#### The task:
Using "abbrev" as the search string, find the matching lines below and copy them.

#### Given entries:
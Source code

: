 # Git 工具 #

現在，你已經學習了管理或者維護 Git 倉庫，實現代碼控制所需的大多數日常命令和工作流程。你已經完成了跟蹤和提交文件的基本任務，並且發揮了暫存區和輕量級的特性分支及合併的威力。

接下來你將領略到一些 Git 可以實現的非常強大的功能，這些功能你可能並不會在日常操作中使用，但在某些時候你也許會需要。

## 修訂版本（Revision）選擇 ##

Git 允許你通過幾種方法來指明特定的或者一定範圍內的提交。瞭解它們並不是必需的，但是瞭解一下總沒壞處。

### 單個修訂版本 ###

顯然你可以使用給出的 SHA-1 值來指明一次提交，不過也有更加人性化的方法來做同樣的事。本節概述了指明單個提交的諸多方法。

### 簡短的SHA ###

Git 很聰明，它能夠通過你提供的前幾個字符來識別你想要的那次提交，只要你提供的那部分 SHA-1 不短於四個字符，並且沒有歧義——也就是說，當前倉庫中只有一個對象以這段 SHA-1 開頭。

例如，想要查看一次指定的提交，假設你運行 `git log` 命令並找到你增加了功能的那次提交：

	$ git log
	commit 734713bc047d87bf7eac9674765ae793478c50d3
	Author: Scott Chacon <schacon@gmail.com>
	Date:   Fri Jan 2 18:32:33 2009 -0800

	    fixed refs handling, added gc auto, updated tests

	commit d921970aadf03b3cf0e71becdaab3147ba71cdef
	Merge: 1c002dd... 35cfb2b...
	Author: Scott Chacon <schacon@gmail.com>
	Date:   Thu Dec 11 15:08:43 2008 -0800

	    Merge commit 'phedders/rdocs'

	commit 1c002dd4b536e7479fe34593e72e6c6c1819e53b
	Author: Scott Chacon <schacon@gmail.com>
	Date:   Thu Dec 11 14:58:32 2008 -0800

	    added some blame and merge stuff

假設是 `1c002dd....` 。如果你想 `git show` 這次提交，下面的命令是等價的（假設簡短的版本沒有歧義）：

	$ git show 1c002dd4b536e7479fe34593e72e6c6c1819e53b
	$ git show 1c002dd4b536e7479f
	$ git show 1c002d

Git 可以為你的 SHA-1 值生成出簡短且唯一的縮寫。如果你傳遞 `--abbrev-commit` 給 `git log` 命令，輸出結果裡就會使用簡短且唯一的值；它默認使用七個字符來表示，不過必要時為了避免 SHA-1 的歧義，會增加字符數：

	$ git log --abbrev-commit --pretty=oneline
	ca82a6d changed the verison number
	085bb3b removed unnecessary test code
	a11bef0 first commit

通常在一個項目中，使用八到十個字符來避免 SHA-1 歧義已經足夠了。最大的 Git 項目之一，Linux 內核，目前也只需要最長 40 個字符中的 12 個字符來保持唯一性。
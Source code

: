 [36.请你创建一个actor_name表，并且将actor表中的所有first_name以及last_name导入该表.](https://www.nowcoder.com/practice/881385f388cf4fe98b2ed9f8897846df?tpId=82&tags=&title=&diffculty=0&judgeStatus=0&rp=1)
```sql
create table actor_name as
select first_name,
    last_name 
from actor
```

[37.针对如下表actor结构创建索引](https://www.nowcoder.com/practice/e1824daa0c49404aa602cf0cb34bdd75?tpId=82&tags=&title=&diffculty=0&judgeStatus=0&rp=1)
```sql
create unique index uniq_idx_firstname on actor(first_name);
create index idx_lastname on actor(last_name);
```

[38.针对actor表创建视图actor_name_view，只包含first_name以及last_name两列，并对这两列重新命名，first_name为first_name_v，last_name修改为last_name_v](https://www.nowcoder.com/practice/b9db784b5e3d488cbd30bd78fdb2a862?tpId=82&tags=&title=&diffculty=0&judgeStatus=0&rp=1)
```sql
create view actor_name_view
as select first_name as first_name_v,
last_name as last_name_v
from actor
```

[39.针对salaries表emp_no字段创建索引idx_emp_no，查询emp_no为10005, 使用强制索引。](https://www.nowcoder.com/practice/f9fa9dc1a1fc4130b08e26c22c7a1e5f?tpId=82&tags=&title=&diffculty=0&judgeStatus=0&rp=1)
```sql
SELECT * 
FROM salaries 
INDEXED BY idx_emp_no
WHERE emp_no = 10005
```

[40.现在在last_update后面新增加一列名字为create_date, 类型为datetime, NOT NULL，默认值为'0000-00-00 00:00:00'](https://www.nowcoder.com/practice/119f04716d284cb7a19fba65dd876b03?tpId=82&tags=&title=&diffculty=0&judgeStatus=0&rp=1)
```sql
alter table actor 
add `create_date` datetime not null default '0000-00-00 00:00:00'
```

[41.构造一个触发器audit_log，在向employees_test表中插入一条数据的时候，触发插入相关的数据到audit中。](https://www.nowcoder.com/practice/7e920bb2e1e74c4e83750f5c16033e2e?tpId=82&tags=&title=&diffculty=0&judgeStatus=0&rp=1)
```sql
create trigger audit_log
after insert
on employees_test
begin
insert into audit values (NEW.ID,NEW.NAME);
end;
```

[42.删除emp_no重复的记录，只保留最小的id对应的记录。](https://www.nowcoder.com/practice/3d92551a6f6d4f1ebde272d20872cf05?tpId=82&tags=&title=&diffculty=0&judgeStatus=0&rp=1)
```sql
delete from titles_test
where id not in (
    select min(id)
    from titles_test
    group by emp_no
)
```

#### Your response:
Git 可以為你的 SHA-1 值生成出簡短且唯一的縮寫。如果你傳遞 `--abbrev-commit` 給 `git log` 命令，輸出結果裡就會使用簡短且唯一的值；它默認使用七個字符來表示，不過必要時為了避免 SHA-1 的歧義，會增加字符數：
	$ git log --abbrev-commit --pretty=oneline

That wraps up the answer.